- Helicobacter pylori is a genetically diverse, spiral-shaped bacterium that colonizes the human gastric mucosa. It is associated with a range of diseases, including chronic gastritis, peptic ulcer disease, and gastric adenocarcinoma.
- Despite infecting more than half of the world’s population, the clinical outcomes of H. pylori infection vary significantly across regions. A major contributor to this variability is the bacterium’s extensive genetic diversity and its structured global population, shaped over tens of thousands of years through its co-evolution with humans.
- Advances in multilocus sequence typing (MLST) and whole-genome sequencing have revealed that H. pylori comprises several geographically and genetically distinct populations. These include hpAfrica1, hpAfrica2, hpNEAfrica, hpEurope, hpAsia2, hpEastAsia, and hpSahul. Each of these lineages corresponds to a specific geographic region and human population, and their distribution closely mirrors ancient human migration routes. For example, hpEurope, which predominates in Europe and the Middle East, is a hybrid population formed through the recombination of ancestral African and Asian strains. In contrast, hpEastAsia, found in East Asian populations, is more clonal and has evolved distinct virulence profiles, while hpAfrica2 represents one of the most ancient and divergent lineages, restricted primarily to southern Africa.
- The co-evolution of H. pylori with humans is one of the most well-documented examples of host-microbe association. As early modern humans migrated out of Africa, H. pylori accompanied them, adapting to new environments and host genetic backgrounds. This long-standing association has allowed H. pylori to serve as a marker for tracing ancient human movements. For instance, the discovery of the hpSahul population in Aboriginal Australians and Papuans reflects one of the earliest migrations into Oceania, more than 30,000 years ago. Similarly, the distinctiveness of hpNEAfrica highlights the historical isolation of populations in the Horn of Africa.

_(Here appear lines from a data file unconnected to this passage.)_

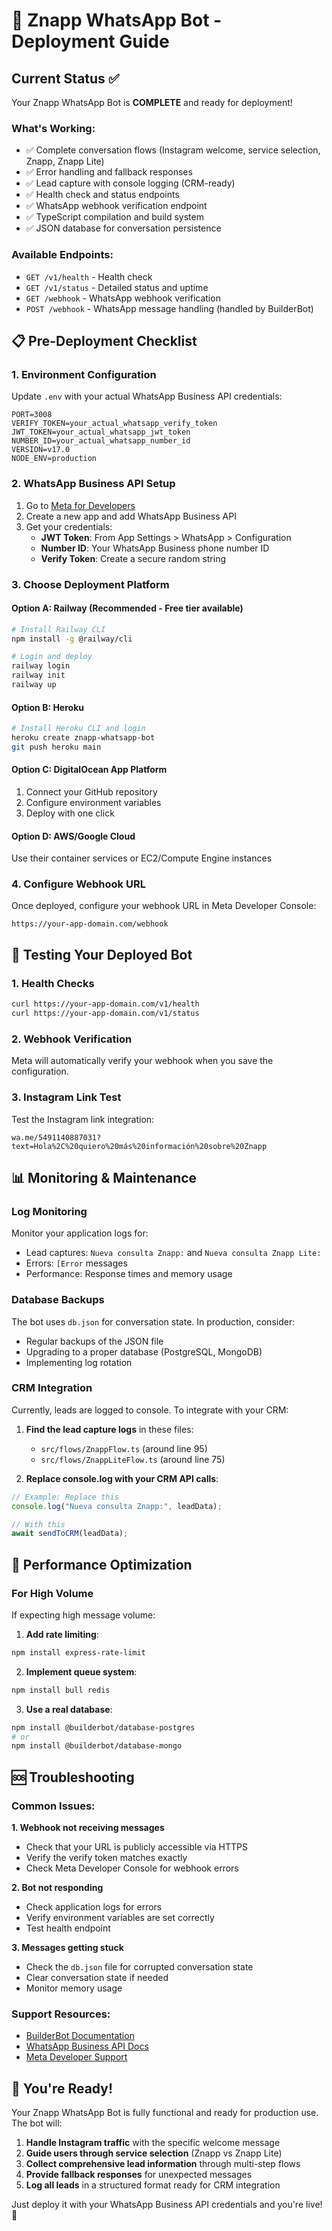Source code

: # 🚀 Znapp WhatsApp Bot - Deployment Guide

## Current Status ✅

Your Znapp WhatsApp Bot is **COMPLETE** and ready for deployment! 

### What's Working:
- ✅ Complete conversation flows (Instagram welcome, service selection, Znapp, Znapp Lite)
- ✅ Error handling and fallback responses
- ✅ Lead capture with console logging (CRM-ready)
- ✅ Health check and status endpoints
- ✅ WhatsApp webhook verification endpoint
- ✅ TypeScript compilation and build system
- ✅ JSON database for conversation persistence

### Available Endpoints:
- `GET /v1/health` - Health check
- `GET /v1/status` - Detailed status and uptime
- `GET /webhook` - WhatsApp webhook verification
- `POST /webhook` - WhatsApp message handling (handled by BuilderBot)

## 📋 Pre-Deployment Checklist

### 1. Environment Configuration
Update `.env` with your actual WhatsApp Business API credentials:

```env
PORT=3008
VERIFY_TOKEN=your_actual_whatsapp_verify_token
JWT_TOKEN=your_actual_whatsapp_jwt_token  
NUMBER_ID=your_actual_whatsapp_number_id
VERSION=v17.0
NODE_ENV=production
```

### 2. WhatsApp Business API Setup
1. Go to [Meta for Developers](https://developers.facebook.com/)
2. Create a new app and add WhatsApp Business API
3. Get your credentials:
   - **JWT Token**: From App Settings > WhatsApp > Configuration
   - **Number ID**: Your WhatsApp Business phone number ID
   - **Verify Token**: Create a secure random string

### 3. Choose Deployment Platform

#### Option A: Railway (Recommended - Free tier available)
```bash
# Install Railway CLI
npm install -g @railway/cli

# Login and deploy
railway login
railway init
railway up
```

#### Option B: Heroku
```bash
# Install Heroku CLI and login
heroku create znapp-whatsapp-bot
git push heroku main
```

#### Option C: DigitalOcean App Platform
1. Connect your GitHub repository
2. Configure environment variables
3. Deploy with one click

#### Option D: AWS/Google Cloud
Use their container services or EC2/Compute Engine instances

### 4. Configure Webhook URL
Once deployed, configure your webhook URL in Meta Developer Console:
```
https://your-app-domain.com/webhook
```

## 🧪 Testing Your Deployed Bot

### 1. Health Checks
```bash
curl https://your-app-domain.com/v1/health
curl https://your-app-domain.com/v1/status
```

### 2. Webhook Verification
Meta will automatically verify your webhook when you save the configuration.

### 3. Instagram Link Test
Test the Instagram link integration:
```
wa.me/5491140887031?text=Hola%2C%20quiero%20más%20información%20sobre%20Znapp
```

## 📊 Monitoring & Maintenance

### Log Monitoring
Monitor your application logs for:
- Lead captures: `Nueva consulta Znapp:` and `Nueva consulta Znapp Lite:`
- Errors: `[Error` messages
- Performance: Response times and memory usage

### Database Backups
The bot uses `db.json` for conversation state. In production, consider:
- Regular backups of the JSON file
- Upgrading to a proper database (PostgreSQL, MongoDB)
- Implementing log rotation

### CRM Integration
Currently, leads are logged to console. To integrate with your CRM:

1. **Find the lead capture logs** in these files:
   - `src/flows/ZnappFlow.ts` (around line 95)
   - `src/flows/ZnappLiteFlow.ts` (around line 75)

2. **Replace console.log with your CRM API calls**:
```typescript
// Example: Replace this
console.log("Nueva consulta Znapp:", leadData);

// With this
await sendToCRM(leadData);
```

## 🔧 Performance Optimization

### For High Volume
If expecting high message volume:

1. **Add rate limiting**:
```bash
npm install express-rate-limit
```

2. **Implement queue system**:
```bash
npm install bull redis
```

3. **Use a real database**:
```bash
npm install @builderbot/database-postgres
# or
npm install @builderbot/database-mongo
```

## 🆘 Troubleshooting

### Common Issues:

**1. Webhook not receiving messages**
- Check that your URL is publicly accessible via HTTPS
- Verify the verify token matches exactly
- Check Meta Developer Console for webhook errors

**2. Bot not responding**
- Check application logs for errors
- Verify environment variables are set correctly
- Test health endpoint

**3. Messages getting stuck**
- Check the `db.json` file for corrupted conversation state
- Clear conversation state if needed
- Monitor memory usage

### Support Resources:
- [BuilderBot Documentation](https://builderbot.vercel.app/)
- [WhatsApp Business API Docs](https://developers.facebook.com/docs/whatsapp)
- [Meta Developer Support](https://developers.facebook.com/support)

## 🎉 You're Ready!

Your Znapp WhatsApp Bot is fully functional and ready for production use. The bot will:

1. **Handle Instagram traffic** with the specific welcome message
2. **Guide users through service selection** (Znapp vs Znapp Lite)
3. **Collect comprehensive lead information** through multi-step flows
4. **Provide fallback responses** for unexpected messages
5. **Log all leads** in a structured format ready for CRM integration

Just deploy it with your WhatsApp Business API credentials and you're live! 🚀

- The clinical significance of these lineages lies in their differing virulence factor repertoires. The cagA gene, which encodes the cytotoxin-associated gene A protein, varies between populations. The East Asian-type CagA (with the EPIYA-D motif), common in hpEastAsia strains, is more strongly associated with gastric cancer than the Western-type (EPIYA-C) found in hpEurope. Likewise, vacA, another major virulence gene, shows allelic variation (e.g., s1/m1 versus s2/m2) that affects toxin activity and host immune modulation. These differences in virulence factor profiles contribute to the observed disparities in disease outcomes across populations. For instance, regions with high prevalence of hpEastAsia strains, such as Japan and Korea, also report high gastric cancer incidence. Conversely, despite high rates of infection in Africa, particularly with hpAfrica1 strains, gastric cancer rates remain relatively low—a paradox known as the “African enigma.”
- Understanding the population structure of H. pylori has important implications for both research and public health. Lineage-specific differences in virulence, antibiotic resistance, and immune interactions can inform the development of targeted diagnostics, vaccines, and therapies. Furthermore, knowledge of the regional distribution of H. pylori populations enhances epidemiological surveillance and supports efforts to implement precision medicine strategies in gastroenterology. For evolutionary biologists and anthropologists, the study of H. pylori offers a unique microbial perspective on human history and migration.
- In conclusion, the phylogeographic lineages of H. pylori encapsulate the deep evolutionary relationship between this bacterium and its human host. These populations not only influence disease outcomes but also provide valuable insights into human ancestry and global population dynamics. Continued research into these lineages will be critical for understanding both microbial evolution and regional patterns of gastric disease.